Many of the students will have a week’s holiday in several coastal villages along the Gulf of Papua. I will spend the time preparing classes for next term. As well as teaching four hours each week here, I will fly twice to the Highlands for three days each time to teach in the seminary there. They have 100 students in the first three years of the course (we have only 13 in those classes), after which they come here for the last three years. They are chronically short of teaching staff, so I will present my course in half the usual number of lectures and the Rector there will tutor them while I come back to do my regular teaching here.

Easter celebrations were inspiring and eye-opening. On Good Friday the Veneration of the Cross was done in traditional manner of mourning. As well as some genuflecting and making some sign of affection and respect much as we do in Australia, four big regional groups, decked out in mud and mourning finery, came to the cross, surrounded it as if it were a coffin, and rendered most soulful chants of mourning. This morning, we had the Easter Vigil from 2.45 to 6 a.m, literally walking out of the chapel to see the first rays of the rising sun. I was the presider. It was all in Pidgin – 31 pages of text. It was also my first attempt at preaching in Pidgin, which I managed OK with some help from my priest confrere. About half the homily was my own composition and half was a good story about forgiveness which I found in a book of Pidgin English. There was a spectacular lighting of the fire as we climbed a small hill outside the chapel where a bonfire had been prepared. Higher up the hill a crew had coconut husks ali ght with diesel which they launched on a flying fox into the kerosene soaked bonfire. From there it was one surprise after another. We were piped half a kilometer by the Solomon Islanders bamboo pipe band, the Gospel book was brought in by placard waving Highlanders dressed in traditional feathers and grass skirts, the readings from the Genesis about the creation and from Exodus about the Crossing of the Red Sea were dramatised by students taking the role of an elder of the tribe telling the story of the ancestors etc. There was a very humorous and very cogent retelling of the biblical stories. We had three adults to be baptised. The font was prepared by three regional representatives coming with traditional water-carrying instruments – large diameter bamboo and an excavated coconut husk wrapped in leaves. Finally, at the Words of consecration, we were met by fire eaters from new Britain who “incensed” the Host and Precious Blood with the smoke they were exhaling!

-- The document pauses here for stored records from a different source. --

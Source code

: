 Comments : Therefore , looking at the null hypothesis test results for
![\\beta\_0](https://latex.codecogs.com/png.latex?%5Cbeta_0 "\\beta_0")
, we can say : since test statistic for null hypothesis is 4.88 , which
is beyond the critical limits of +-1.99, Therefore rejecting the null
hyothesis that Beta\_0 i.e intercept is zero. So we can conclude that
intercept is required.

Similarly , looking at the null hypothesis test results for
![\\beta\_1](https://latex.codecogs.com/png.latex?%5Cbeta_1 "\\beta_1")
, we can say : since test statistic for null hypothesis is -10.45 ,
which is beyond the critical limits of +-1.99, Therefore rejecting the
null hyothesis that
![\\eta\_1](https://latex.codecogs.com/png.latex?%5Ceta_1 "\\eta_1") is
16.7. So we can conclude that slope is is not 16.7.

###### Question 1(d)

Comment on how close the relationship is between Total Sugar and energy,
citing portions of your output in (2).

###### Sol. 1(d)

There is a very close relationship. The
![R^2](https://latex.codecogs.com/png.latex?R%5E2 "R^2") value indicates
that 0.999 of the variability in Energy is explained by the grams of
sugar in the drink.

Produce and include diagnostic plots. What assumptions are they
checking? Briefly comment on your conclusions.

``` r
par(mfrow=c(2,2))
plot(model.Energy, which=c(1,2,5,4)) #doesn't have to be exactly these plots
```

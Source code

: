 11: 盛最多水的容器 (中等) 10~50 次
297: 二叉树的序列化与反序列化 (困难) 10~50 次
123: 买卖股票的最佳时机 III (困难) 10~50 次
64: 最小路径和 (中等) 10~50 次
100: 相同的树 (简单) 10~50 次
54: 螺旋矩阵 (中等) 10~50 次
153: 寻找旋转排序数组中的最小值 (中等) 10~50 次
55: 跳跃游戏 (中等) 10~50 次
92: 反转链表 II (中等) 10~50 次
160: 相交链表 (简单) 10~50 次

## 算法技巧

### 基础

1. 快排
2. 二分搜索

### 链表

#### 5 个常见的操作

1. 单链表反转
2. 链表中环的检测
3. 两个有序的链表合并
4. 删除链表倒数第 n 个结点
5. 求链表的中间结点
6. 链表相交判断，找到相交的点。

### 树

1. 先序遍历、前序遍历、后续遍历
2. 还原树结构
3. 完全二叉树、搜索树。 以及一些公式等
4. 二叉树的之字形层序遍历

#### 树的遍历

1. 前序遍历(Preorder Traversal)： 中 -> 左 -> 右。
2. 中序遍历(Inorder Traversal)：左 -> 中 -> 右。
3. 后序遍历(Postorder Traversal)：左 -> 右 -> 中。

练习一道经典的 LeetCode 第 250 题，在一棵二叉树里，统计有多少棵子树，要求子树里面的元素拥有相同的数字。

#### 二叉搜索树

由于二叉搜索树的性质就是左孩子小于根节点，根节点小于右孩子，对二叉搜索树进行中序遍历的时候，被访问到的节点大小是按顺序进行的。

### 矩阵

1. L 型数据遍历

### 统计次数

Thursday 4 May: Exam week passed, I received some good answers to my exam questions. Getting 40 people off by 3 tonne truck for a holiday at 5 a.m. last Saturday was interesting. Next Monday, we are going off shore to a research island for a picnic. It is good to have a relaxed timetable for a couple of weeks, later rising, not as much organised time, I think we are all unwinding after a full term. Twice we have received news of the death of a close relative – a sister while giving birth to twin boys, a father – and in both instances the students involved had snuck off without telling me their whereabouts! Talk about tragedy and bad luck rolled into one. I’m always taken aback at the number of students whose parents died when they were infants or at primary school age, and by the few whose mothers died giving them birth. It makes those comparisons of different nations’ mortality rates take on a human face. One of the experienced missionaries said to me that the people live close to earth and they will quickl y sniff out whether or not someone is genuine.

We have been joined by a priest from Belligen NSW to teach moral theology. He is not living here as he is on the staff of the Theological Institute. He is good company and seems to be coping with the transition quite well. Our lay missionary is still struggling with the different culture, but that is not deterring him from making a big contribution. I just hope he can accept the differences.

So it’s time to close. I’ll get this emailed and posted in the next few days. Thanks for all your communications. They are looked forward to by me.